==== Given records ====
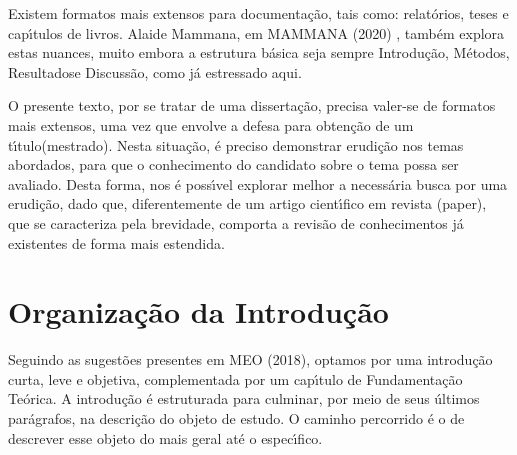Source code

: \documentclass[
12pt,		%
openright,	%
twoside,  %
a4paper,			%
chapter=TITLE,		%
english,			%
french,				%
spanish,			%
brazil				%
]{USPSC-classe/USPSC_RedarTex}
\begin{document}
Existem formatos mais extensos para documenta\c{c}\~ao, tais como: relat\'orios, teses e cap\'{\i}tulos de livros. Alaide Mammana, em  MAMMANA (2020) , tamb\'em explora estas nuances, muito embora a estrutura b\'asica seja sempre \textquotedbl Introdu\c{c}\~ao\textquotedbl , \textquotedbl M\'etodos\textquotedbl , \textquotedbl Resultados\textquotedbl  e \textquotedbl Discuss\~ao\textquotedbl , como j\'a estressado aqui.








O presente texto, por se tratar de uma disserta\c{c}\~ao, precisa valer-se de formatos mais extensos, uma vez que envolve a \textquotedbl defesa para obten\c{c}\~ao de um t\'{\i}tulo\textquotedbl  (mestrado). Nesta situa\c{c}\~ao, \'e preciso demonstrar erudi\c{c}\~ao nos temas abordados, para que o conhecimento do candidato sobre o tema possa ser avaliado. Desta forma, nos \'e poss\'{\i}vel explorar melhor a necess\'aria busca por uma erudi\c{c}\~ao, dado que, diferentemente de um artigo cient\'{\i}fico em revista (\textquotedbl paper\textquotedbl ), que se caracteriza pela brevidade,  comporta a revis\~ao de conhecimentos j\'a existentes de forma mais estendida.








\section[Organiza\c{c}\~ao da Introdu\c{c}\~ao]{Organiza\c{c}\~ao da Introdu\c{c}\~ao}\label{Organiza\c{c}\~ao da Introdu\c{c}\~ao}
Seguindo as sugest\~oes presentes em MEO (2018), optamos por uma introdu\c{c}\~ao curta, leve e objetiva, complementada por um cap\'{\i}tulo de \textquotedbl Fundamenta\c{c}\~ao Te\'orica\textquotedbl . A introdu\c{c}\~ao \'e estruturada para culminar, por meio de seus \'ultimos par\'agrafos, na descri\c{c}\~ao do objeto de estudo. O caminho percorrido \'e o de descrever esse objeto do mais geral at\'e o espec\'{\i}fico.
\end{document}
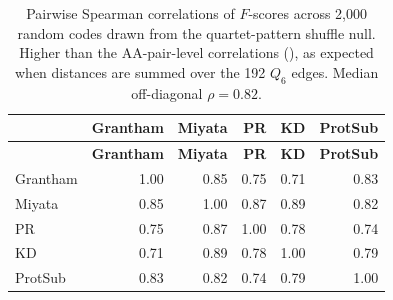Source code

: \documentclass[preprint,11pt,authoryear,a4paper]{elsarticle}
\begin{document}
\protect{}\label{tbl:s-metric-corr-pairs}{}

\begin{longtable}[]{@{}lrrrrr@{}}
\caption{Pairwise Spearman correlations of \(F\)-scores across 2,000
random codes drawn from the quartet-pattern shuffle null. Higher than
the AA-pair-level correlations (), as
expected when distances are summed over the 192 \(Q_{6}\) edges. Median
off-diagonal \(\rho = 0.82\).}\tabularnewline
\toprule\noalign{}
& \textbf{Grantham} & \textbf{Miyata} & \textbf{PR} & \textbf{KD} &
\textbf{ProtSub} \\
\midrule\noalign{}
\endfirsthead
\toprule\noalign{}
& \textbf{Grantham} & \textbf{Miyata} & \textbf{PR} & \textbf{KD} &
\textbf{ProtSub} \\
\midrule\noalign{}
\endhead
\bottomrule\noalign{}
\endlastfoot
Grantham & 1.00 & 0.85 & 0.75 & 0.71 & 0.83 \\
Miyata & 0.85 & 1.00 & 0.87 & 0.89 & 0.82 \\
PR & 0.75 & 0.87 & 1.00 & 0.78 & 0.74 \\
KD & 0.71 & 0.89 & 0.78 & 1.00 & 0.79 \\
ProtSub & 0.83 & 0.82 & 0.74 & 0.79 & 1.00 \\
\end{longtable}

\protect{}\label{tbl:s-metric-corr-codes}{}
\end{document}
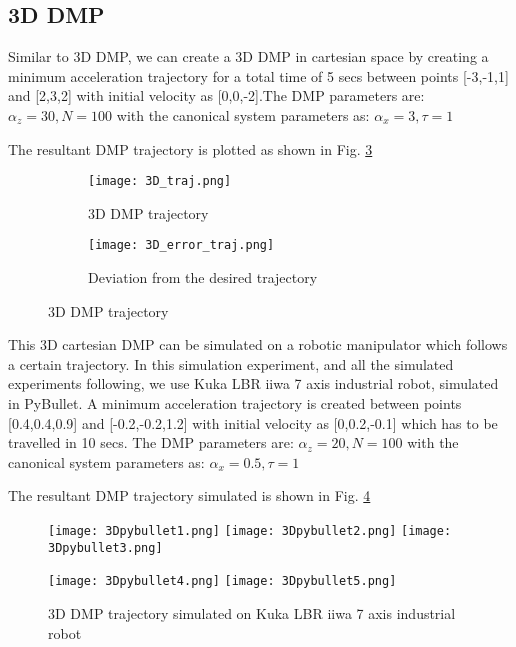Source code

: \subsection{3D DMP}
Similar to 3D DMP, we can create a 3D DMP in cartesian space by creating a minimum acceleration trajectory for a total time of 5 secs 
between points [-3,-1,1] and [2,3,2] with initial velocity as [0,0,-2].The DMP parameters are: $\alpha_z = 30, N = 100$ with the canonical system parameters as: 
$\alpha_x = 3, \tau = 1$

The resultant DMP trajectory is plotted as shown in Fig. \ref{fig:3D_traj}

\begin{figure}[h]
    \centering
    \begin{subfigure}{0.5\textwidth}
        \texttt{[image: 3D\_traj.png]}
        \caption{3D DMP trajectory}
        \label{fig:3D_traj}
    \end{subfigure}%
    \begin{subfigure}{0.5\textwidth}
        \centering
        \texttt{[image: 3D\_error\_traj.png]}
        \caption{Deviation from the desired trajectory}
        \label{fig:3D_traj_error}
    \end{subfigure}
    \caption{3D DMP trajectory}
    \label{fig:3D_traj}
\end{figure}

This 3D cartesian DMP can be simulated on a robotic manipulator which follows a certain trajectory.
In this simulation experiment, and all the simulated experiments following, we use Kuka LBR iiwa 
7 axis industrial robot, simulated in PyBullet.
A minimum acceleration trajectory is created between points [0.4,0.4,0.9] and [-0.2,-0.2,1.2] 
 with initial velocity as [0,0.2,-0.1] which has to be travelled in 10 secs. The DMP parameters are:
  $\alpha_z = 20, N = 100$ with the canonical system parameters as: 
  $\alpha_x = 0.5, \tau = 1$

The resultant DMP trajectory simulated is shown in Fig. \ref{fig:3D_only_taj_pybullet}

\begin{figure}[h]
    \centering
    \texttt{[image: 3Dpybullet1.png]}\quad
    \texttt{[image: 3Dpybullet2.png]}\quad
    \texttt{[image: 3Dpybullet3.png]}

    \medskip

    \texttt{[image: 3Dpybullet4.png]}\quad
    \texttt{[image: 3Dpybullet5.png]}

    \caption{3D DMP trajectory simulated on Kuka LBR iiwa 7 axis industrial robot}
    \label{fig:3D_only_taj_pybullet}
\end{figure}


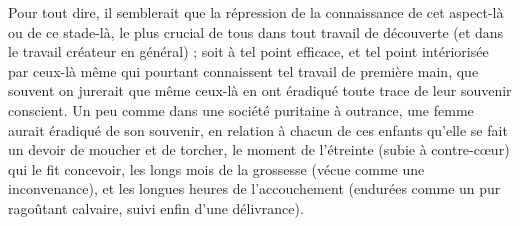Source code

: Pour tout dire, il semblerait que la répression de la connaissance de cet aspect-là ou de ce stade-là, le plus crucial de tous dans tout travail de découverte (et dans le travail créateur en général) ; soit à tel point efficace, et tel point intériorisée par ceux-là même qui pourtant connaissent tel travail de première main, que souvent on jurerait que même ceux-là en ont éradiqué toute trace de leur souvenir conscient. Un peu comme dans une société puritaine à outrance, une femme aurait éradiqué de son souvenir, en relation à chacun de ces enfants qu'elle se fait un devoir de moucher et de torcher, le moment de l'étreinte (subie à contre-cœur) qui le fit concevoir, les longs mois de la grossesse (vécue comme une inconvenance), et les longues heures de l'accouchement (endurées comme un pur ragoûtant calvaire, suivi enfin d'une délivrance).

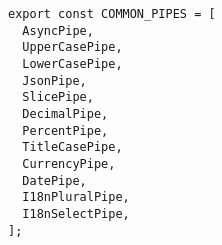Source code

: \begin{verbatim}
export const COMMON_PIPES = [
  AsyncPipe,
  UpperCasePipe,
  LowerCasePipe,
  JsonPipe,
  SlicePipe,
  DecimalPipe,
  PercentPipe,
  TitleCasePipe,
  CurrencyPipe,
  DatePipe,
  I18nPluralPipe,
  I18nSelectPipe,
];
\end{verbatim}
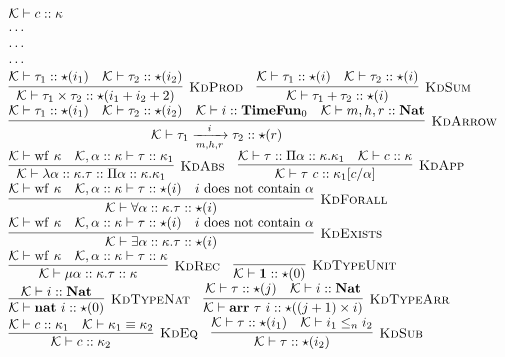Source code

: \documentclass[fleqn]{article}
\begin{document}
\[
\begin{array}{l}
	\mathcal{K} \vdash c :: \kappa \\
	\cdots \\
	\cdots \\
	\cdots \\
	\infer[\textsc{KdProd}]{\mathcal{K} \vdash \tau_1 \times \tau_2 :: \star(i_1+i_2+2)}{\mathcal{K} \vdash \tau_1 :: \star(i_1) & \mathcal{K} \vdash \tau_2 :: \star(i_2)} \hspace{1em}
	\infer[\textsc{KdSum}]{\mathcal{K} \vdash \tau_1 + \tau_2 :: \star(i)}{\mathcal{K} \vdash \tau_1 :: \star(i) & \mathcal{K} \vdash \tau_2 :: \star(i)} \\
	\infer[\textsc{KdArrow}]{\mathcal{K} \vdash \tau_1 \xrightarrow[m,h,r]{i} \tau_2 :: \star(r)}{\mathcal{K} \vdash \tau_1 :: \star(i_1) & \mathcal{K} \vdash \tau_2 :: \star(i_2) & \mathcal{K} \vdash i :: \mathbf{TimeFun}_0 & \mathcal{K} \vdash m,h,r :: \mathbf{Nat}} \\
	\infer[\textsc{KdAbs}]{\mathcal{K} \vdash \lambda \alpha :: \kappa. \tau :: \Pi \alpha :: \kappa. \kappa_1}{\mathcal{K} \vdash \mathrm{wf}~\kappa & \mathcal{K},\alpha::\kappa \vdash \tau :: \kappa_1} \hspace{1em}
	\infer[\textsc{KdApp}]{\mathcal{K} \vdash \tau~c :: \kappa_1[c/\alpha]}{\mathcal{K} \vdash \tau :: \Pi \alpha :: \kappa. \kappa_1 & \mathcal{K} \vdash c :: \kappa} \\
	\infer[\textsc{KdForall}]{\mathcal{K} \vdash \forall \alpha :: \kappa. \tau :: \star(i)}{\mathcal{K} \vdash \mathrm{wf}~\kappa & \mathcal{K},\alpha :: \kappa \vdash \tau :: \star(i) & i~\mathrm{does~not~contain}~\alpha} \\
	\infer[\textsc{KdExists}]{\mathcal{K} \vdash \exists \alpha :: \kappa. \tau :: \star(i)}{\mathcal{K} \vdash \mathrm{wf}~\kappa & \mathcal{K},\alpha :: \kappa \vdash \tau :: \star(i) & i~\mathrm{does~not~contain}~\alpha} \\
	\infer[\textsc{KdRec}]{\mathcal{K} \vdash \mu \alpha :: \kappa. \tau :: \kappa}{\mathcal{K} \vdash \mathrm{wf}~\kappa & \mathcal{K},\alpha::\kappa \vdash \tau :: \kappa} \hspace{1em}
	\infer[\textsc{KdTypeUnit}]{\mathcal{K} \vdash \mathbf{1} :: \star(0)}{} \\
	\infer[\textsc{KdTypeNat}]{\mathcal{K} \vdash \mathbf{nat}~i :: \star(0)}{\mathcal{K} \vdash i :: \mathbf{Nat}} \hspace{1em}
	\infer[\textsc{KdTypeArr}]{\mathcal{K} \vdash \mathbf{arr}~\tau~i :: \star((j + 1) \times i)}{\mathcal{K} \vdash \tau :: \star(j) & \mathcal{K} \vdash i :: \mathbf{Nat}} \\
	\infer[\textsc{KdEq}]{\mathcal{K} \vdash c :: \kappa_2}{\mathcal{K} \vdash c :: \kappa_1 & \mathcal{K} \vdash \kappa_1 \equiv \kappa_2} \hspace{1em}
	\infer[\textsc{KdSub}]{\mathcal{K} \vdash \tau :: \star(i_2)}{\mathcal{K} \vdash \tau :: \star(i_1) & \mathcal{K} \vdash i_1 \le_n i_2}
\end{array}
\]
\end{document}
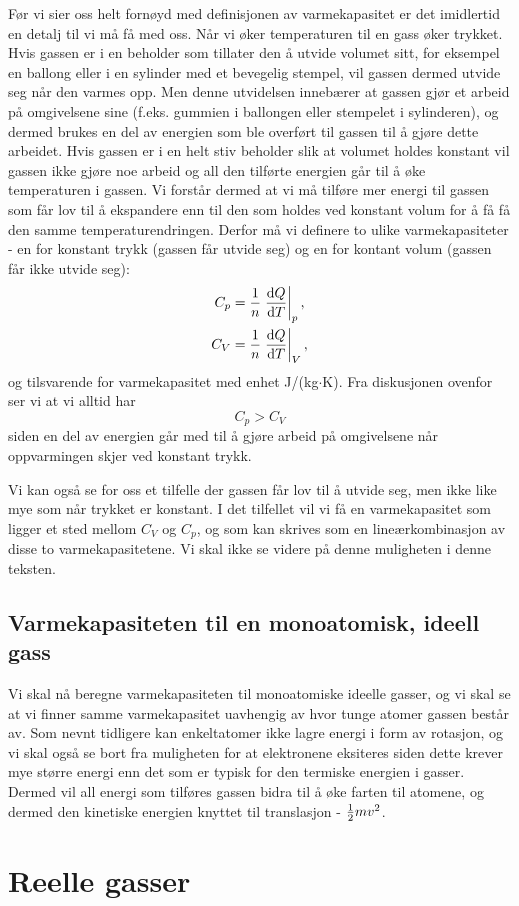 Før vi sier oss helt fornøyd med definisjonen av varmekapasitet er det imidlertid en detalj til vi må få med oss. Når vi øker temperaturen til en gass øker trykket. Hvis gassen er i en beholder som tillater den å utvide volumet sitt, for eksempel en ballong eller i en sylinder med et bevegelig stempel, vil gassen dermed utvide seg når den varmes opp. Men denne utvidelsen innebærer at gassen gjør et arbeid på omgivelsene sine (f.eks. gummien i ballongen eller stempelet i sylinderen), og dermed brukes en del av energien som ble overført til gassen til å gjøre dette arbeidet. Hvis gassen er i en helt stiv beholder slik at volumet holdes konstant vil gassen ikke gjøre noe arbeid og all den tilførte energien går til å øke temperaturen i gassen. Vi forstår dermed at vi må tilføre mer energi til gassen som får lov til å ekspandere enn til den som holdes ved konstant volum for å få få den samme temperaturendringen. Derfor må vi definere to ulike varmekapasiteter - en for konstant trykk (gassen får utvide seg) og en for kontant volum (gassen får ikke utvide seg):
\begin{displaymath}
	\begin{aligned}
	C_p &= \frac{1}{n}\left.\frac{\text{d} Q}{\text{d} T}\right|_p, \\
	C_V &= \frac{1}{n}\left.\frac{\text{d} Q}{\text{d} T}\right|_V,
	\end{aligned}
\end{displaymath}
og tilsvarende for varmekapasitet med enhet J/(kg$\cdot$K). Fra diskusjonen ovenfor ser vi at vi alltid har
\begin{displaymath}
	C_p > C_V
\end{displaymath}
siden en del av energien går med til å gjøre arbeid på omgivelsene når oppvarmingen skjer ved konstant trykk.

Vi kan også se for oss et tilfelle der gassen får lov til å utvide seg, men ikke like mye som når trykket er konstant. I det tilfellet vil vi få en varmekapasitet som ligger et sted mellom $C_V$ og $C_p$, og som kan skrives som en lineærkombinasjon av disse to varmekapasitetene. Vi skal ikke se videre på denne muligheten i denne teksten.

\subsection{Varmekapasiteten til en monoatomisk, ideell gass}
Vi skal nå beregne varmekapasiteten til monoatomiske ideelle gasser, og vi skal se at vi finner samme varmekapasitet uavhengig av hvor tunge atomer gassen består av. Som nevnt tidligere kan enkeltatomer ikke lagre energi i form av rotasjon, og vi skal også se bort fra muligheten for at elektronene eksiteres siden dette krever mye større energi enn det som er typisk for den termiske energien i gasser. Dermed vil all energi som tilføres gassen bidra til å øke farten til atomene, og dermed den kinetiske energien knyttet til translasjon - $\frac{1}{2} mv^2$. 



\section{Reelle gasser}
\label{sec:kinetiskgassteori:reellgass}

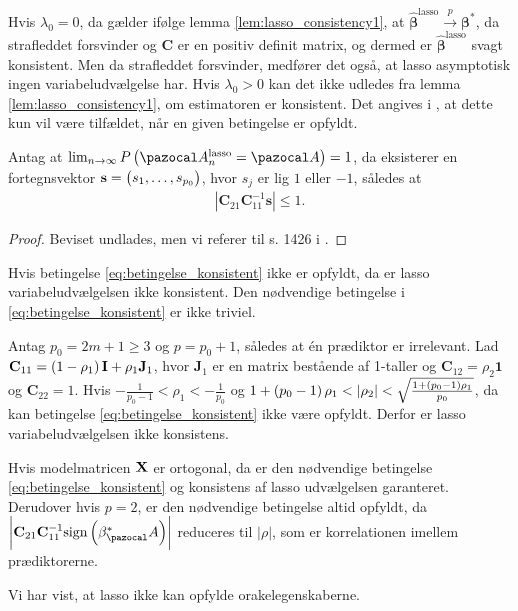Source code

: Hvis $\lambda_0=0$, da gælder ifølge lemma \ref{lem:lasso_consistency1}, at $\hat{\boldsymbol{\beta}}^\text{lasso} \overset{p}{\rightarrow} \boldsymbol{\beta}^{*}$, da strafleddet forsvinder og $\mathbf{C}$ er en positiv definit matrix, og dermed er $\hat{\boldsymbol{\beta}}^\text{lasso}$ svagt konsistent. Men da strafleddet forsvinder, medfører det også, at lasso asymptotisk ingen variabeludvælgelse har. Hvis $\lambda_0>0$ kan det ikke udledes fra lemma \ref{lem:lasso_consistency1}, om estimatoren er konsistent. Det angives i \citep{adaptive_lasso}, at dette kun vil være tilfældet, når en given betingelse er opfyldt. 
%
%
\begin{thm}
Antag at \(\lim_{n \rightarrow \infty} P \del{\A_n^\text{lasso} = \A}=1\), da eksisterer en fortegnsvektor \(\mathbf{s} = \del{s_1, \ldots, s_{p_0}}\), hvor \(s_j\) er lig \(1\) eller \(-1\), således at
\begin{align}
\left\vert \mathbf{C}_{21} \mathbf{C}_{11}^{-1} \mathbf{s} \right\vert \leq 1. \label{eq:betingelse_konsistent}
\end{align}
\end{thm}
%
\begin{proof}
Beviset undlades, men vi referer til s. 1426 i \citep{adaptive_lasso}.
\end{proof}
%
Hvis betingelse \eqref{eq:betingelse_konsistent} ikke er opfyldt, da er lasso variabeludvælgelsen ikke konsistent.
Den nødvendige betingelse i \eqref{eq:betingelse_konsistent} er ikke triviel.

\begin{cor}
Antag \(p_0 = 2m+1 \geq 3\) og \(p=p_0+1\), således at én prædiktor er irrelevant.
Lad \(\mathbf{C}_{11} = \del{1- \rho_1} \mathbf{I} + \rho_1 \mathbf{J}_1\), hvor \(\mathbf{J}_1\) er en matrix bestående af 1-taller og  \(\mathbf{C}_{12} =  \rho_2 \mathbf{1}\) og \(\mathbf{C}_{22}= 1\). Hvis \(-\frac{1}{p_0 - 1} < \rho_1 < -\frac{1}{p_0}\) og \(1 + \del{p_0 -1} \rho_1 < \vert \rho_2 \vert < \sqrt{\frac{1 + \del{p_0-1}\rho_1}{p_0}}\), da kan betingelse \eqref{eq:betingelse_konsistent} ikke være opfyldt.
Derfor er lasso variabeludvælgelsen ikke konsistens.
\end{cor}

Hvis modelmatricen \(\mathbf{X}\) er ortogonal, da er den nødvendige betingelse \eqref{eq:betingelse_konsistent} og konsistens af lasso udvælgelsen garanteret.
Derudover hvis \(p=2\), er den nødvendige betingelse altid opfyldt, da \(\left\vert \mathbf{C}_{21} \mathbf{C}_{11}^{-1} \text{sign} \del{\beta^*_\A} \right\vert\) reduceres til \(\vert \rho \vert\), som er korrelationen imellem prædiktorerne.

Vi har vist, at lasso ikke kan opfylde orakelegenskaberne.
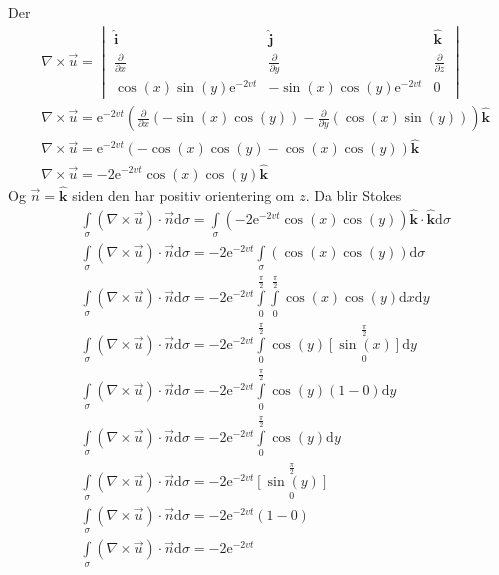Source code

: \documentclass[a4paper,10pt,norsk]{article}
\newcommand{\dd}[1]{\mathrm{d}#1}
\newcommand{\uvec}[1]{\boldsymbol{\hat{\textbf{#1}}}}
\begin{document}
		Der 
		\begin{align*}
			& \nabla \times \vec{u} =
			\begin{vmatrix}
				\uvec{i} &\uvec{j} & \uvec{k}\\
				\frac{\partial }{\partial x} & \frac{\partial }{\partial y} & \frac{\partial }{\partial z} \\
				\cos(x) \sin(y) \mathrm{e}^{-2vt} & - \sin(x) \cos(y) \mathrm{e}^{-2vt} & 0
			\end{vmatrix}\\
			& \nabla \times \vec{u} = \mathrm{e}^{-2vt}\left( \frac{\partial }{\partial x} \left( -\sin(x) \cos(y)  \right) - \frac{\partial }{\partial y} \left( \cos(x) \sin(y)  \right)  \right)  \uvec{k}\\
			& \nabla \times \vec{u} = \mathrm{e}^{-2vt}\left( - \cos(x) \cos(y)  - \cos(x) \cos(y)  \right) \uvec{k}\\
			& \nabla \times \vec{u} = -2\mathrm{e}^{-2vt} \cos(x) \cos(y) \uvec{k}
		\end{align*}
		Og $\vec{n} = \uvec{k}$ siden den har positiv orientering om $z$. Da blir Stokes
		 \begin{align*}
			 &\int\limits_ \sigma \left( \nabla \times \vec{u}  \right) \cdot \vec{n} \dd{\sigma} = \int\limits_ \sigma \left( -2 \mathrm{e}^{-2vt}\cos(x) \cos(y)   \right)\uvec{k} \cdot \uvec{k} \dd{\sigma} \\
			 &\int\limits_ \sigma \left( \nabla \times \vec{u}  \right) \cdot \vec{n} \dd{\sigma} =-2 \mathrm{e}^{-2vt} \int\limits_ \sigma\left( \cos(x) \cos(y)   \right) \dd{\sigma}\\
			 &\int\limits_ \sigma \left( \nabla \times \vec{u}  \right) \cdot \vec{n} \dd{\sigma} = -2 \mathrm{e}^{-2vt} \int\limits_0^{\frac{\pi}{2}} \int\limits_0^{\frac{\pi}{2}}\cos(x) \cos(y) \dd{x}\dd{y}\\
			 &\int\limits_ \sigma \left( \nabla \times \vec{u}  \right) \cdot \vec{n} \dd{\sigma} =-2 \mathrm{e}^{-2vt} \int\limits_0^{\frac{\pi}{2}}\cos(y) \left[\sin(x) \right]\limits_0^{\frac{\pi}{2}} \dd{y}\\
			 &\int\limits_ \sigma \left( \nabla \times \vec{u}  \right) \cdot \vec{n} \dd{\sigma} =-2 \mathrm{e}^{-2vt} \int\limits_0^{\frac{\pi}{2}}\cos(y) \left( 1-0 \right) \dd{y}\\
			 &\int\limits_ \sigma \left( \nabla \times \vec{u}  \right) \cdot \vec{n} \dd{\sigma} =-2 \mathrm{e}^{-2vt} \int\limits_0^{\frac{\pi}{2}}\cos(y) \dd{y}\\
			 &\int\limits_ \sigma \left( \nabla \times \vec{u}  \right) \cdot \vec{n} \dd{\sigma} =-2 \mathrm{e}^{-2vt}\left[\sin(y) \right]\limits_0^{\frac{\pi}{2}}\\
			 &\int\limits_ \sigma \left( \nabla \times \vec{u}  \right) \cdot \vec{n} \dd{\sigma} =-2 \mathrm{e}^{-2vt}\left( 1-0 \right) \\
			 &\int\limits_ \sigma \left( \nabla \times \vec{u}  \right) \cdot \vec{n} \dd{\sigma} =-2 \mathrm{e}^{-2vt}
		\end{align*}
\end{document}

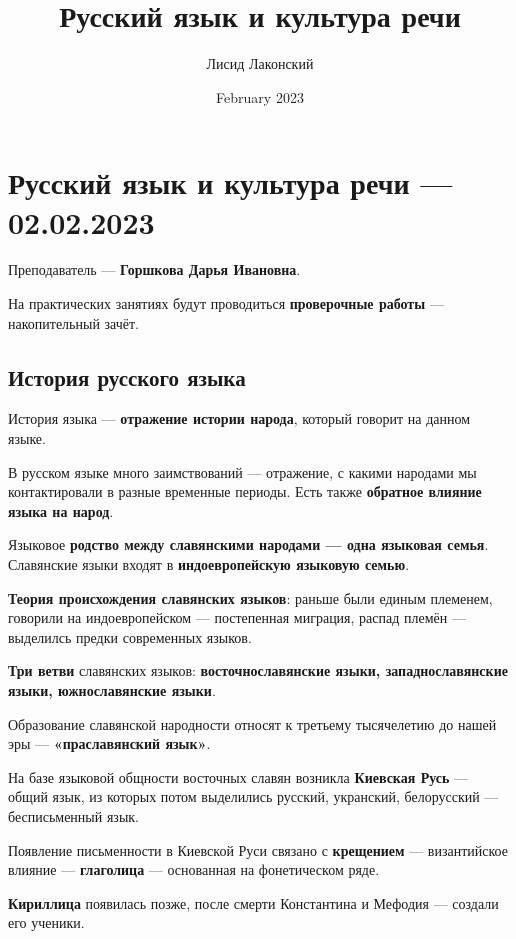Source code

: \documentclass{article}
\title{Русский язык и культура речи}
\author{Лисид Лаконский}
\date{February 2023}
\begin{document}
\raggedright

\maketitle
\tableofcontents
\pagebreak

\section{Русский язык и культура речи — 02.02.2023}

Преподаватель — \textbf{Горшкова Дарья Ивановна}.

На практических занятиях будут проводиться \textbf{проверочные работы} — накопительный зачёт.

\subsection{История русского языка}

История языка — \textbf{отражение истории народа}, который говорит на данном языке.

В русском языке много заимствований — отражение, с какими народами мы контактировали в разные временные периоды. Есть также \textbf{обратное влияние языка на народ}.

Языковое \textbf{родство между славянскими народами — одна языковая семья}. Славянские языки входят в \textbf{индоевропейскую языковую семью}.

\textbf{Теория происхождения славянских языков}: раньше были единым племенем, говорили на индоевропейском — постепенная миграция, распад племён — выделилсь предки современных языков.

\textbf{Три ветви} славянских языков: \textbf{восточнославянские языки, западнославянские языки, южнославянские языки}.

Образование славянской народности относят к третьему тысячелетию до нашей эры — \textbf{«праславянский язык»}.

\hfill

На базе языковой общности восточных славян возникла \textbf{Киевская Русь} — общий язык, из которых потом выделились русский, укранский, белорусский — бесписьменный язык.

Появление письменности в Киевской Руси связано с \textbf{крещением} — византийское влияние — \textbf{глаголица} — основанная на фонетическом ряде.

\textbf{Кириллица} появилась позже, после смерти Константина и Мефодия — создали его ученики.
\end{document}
====
> _Activity_
Go through the material above and report each line containing "variabeludvælgelsen".

> _Answer below_
Hvis betingelse \eqref{eq:betingelse_konsistent} ikke er opfyldt, da er lasso variabeludvælgelsen ikke konsistent.
Derfor er lasso variabeludvælgelsen ikke konsistens.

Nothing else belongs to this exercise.